All of the records should be reproduced word for word, but no images may appear in the copy.

◆ ◆ ◆ ◆ ◆

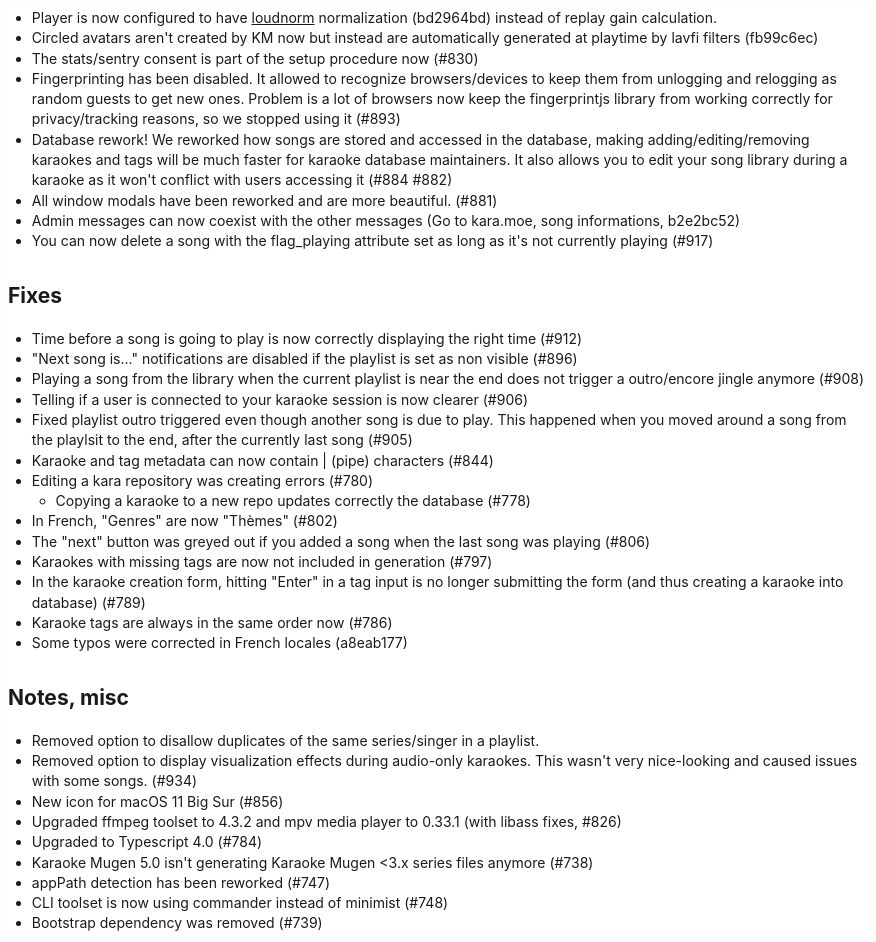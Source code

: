 -   Player is now configured to have [loudnorm](https://ffmpeg.org/ffmpeg-filters.html#loudnorm) normalization (bd2964bd) instead of replay gain calculation.
-   Circled avatars aren't created by KM now but instead are automatically generated at playtime by lavfi filters (fb99c6ec)
-   The stats/sentry consent is part of the setup procedure now (#830)
-   Fingerprinting has been disabled. It allowed to recognize browsers/devices to keep them from unlogging and relogging as random guests to get new ones. Problem is a lot of browsers now keep the fingerprintjs library from working correctly for privacy/tracking reasons, so we stopped using it (#893)
-   Database rework! We reworked how songs are stored and accessed in the database, making adding/editing/removing karaokes and tags will be much faster for karaoke database maintainers. It also allows you to edit your song library during a karaoke as it won't conflict with users accessing it (#884 #882)
-   All window modals have been reworked and are more beautiful. (#881)
-   Admin messages can now coexist with the other messages (Go to kara.moe, song informations, b2e2bc52)
-   You can now delete a song with the flag_playing attribute set as long as it's not currently playing (#917)

## Fixes

-   Time before a song is going to play is now correctly displaying the right time (#912)
-   "Next song is..." notifications are disabled if the playlist is set as non visible (#896)
-   Playing a song from the library when the current playlist is near the end does not trigger a outro/encore jingle anymore (#908)
-   Telling if a user is connected to your karaoke session is now clearer (#906)
-   Fixed playlist outro triggered even though another song is due to play. This happened when you moved around a song from the playlsit to the end, after the currently last song (#905)
-   Karaoke and tag metadata can now contain | (pipe) characters (#844)
-   Editing a kara repository was creating errors (#780)
    -   Copying a karaoke to a new repo updates correctly the database (#778)
-   In French, "Genres" are now "Thèmes" (#802)
-   The "next" button was greyed out if you added a song when the last song was playing (#806)
-   Karaokes with missing tags are now not included in generation (#797)
-   In the karaoke creation form, hitting "Enter" in a tag input is no longer submitting the form (and thus creating a karaoke into database) (#789)
-   Karaoke tags are always in the same order now (#786)
-   Some typos were corrected in French locales (a8eab177)

## Notes, misc

-   Removed option to disallow duplicates of the same series/singer in a playlist.
-   Removed option to display visualization effects during audio-only karaokes. This wasn't very nice-looking and caused issues with some songs. (#934)
-   New icon for macOS 11 Big Sur (#856)
-   Upgraded ffmpeg toolset to 4.3.2 and mpv media player to 0.33.1 (with libass fixes, #826)
-   Upgraded to Typescript 4.0 (#784)
-   Karaoke Mugen 5.0 isn't generating Karaoke Mugen <3.x series files anymore (#738)
-   appPath detection has been reworked (#747)
-   CLI toolset is now using commander instead of minimist (#748)
-   Bootstrap dependency was removed (#739)
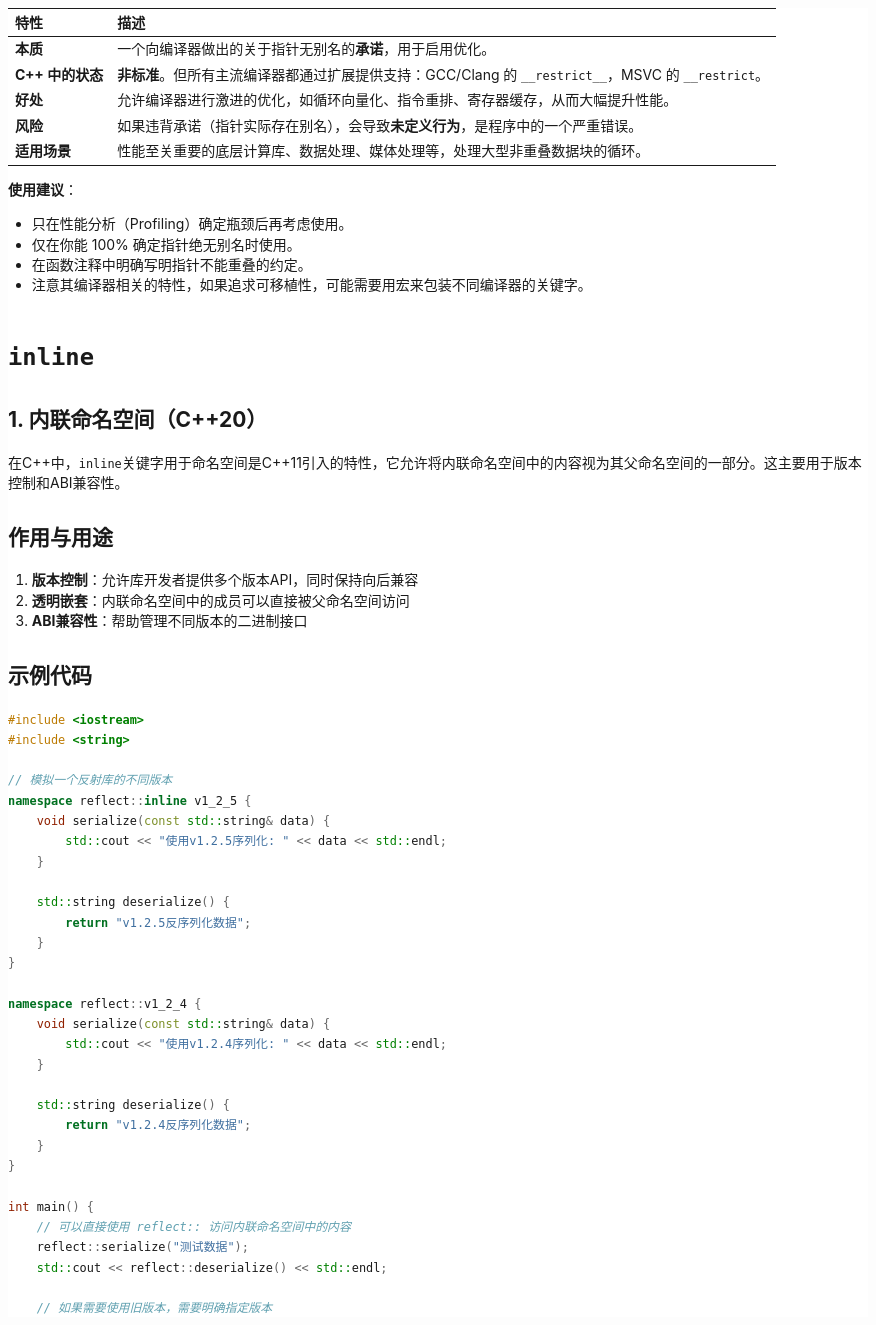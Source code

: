 | 特性             | 描述                                                         |
| :--------------- | :----------------------------------------------------------- |
| **本质**         | 一个向编译器做出的关于指针无别名的**承诺**，用于启用优化。   |
| **C++ 中的状态** | **非标准**。但所有主流编译器都通过扩展提供支持：GCC/Clang 的 `__restrict__`，MSVC 的 `__restrict`。 |
| **好处**         | 允许编译器进行激进的优化，如循环向量化、指令重排、寄存器缓存，从而大幅提升性能。 |
| **风险**         | 如果违背承诺（指针实际存在别名），会导致**未定义行为**，是程序中的一个严重错误。 |
| **适用场景**     | 性能至关重要的底层计算库、数据处理、媒体处理等，处理大型非重叠数据块的循环。 |

**使用建议**：
*   只在性能分析（Profiling）确定瓶颈后再考虑使用。
*   仅在你能 100% 确定指针绝无别名时使用。
*   在函数注释中明确写明指针不能重叠的约定。
*   注意其编译器相关的特性，如果追求可移植性，可能需要用宏来包装不同编译器的关键字。

# `inline`

## 1. 内联命名空间（C++20）

在C++中，`inline`关键字用于命名空间是C++11引入的特性，它允许将内联命名空间中的内容视为其父命名空间的一部分。这主要用于版本控制和ABI兼容性。

## 作用与用途

1. **版本控制**：允许库开发者提供多个版本API，同时保持向后兼容
2. **透明嵌套**：内联命名空间中的成员可以直接被父命名空间访问
3. **ABI兼容性**：帮助管理不同版本的二进制接口

## 示例代码

```cpp
#include <iostream>
#include <string>

// 模拟一个反射库的不同版本
namespace reflect::inline v1_2_5 {
    void serialize(const std::string& data) {
        std::cout << "使用v1.2.5序列化: " << data << std::endl;
    }
    
    std::string deserialize() {
        return "v1.2.5反序列化数据";
    }
}

namespace reflect::v1_2_4 {
    void serialize(const std::string& data) {
        std::cout << "使用v1.2.4序列化: " << data << std::endl;
    }
    
    std::string deserialize() {
        return "v1.2.4反序列化数据";
    }
}

int main() {
    // 可以直接使用 reflect:: 访问内联命名空间中的内容
    reflect::serialize("测试数据");
    std::cout << reflect::deserialize() << std::endl;
    
    // 如果需要使用旧版本，需要明确指定版本
```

◆ ◆ ◆ ◆ ◆

◆ **Response to this exercise**:
Source code

: -   Player is now configured to have [loudnorm](https://ffmpeg.org/ffmpeg-filters.html#loudnorm) normalization (bd2964bd) instead of replay gain calculation.
-   Circled avatars aren't created by KM now but instead are automatically generated at playtime by lavfi filters (fb99c6ec)
-   The stats/sentry consent is part of the setup procedure now (#830)
-   Fingerprinting has been disabled. It allowed to recognize browsers/devices to keep them from unlogging and relogging as random guests to get new ones. Problem is a lot of browsers now keep the fingerprintjs library from working correctly for privacy/tracking reasons, so we stopped using it (#893)
-   Database rework! We reworked how songs are stored and accessed in the database, making adding/editing/removing karaokes and tags will be much faster for karaoke database maintainers. It also allows you to edit your song library during a karaoke as it won't conflict with users accessing it (#884 #882)
-   All window modals have been reworked and are more beautiful. (#881)
-   Admin messages can now coexist with the other messages (Go to kara.moe, song informations, b2e2bc52)
-   You can now delete a song with the flag_playing attribute set as long as it's not currently playing (#917)

## Fixes

-   Time before a song is going to play is now correctly displaying the right time (#912)
-   "Next song is..." notifications are disabled if the playlist is set as non visible (#896)
-   Playing a song from the library when the current playlist is near the end does not trigger a outro/encore jingle anymore (#908)
-   Telling if a user is connected to your karaoke session is now clearer (#906)
-   Fixed playlist outro triggered even though another song is due to play. This happened when you moved around a song from the playlsit to the end, after the currently last song (#905)
-   Karaoke and tag metadata can now contain | (pipe) characters (#844)
-   Editing a kara repository was creating errors (#780)
    -   Copying a karaoke to a new repo updates correctly the database (#778)
-   In French, "Genres" are now "Thèmes" (#802)
-   The "next" button was greyed out if you added a song when the last song was playing (#806)
-   Karaokes with missing tags are now not included in generation (#797)
-   In the karaoke creation form, hitting "Enter" in a tag input is no longer submitting the form (and thus creating a karaoke into database) (#789)
-   Karaoke tags are always in the same order now (#786)
-   Some typos were corrected in French locales (a8eab177)

## Notes, misc

-   Removed option to disallow duplicates of the same series/singer in a playlist.
-   Removed option to display visualization effects during audio-only karaokes. This wasn't very nice-looking and caused issues with some songs. (#934)
-   New icon for macOS 11 Big Sur (#856)
-   Upgraded ffmpeg toolset to 4.3.2 and mpv media player to 0.33.1 (with libass fixes, #826)
-   Upgraded to Typescript 4.0 (#784)
-   Karaoke Mugen 5.0 isn't generating Karaoke Mugen <3.x series files anymore (#738)
-   appPath detection has been reworked (#747)
-   CLI toolset is now using commander instead of minimist (#748)
-   Bootstrap dependency was removed (#739)
Source code

: | 特性             | 描述                                                         |
| :--------------- | :----------------------------------------------------------- |
| **本质**         | 一个向编译器做出的关于指针无别名的**承诺**，用于启用优化。   |
| **C++ 中的状态** | **非标准**。但所有主流编译器都通过扩展提供支持：GCC/Clang 的 `__restrict__`，MSVC 的 `__restrict`。 |
| **好处**         | 允许编译器进行激进的优化，如循环向量化、指令重排、寄存器缓存，从而大幅提升性能。 |
| **风险**         | 如果违背承诺（指针实际存在别名），会导致**未定义行为**，是程序中的一个严重错误。 |
| **适用场景**     | 性能至关重要的底层计算库、数据处理、媒体处理等，处理大型非重叠数据块的循环。 |

**使用建议**：
*   只在性能分析（Profiling）确定瓶颈后再考虑使用。
*   仅在你能 100% 确定指针绝无别名时使用。
*   在函数注释中明确写明指针不能重叠的约定。
*   注意其编译器相关的特性，如果追求可移植性，可能需要用宏来包装不同编译器的关键字。

# `inline`

## 1. 内联命名空间（C++20）

在C++中，`inline`关键字用于命名空间是C++11引入的特性，它允许将内联命名空间中的内容视为其父命名空间的一部分。这主要用于版本控制和ABI兼容性。

## 作用与用途

1. **版本控制**：允许库开发者提供多个版本API，同时保持向后兼容
2. **透明嵌套**：内联命名空间中的成员可以直接被父命名空间访问
3. **ABI兼容性**：帮助管理不同版本的二进制接口

## 示例代码

```cpp
#include <iostream>
#include <string>

// 模拟一个反射库的不同版本
namespace reflect::inline v1_2_5 {
    void serialize(const std::string& data) {
        std::cout << "使用v1.2.5序列化: " << data << std::endl;
    }
    
    std::string deserialize() {
        return "v1.2.5反序列化数据";
    }
}

namespace reflect::v1_2_4 {
    void serialize(const std::string& data) {
        std::cout << "使用v1.2.4序列化: " << data << std::endl;
    }
    
    std::string deserialize() {
        return "v1.2.4反序列化数据";
    }
}

int main() {
    // 可以直接使用 reflect:: 访问内联命名空间中的内容
    reflect::serialize("测试数据");
    std::cout << reflect::deserialize() << std::endl;
    
    // 如果需要使用旧版本，需要明确指定版本
```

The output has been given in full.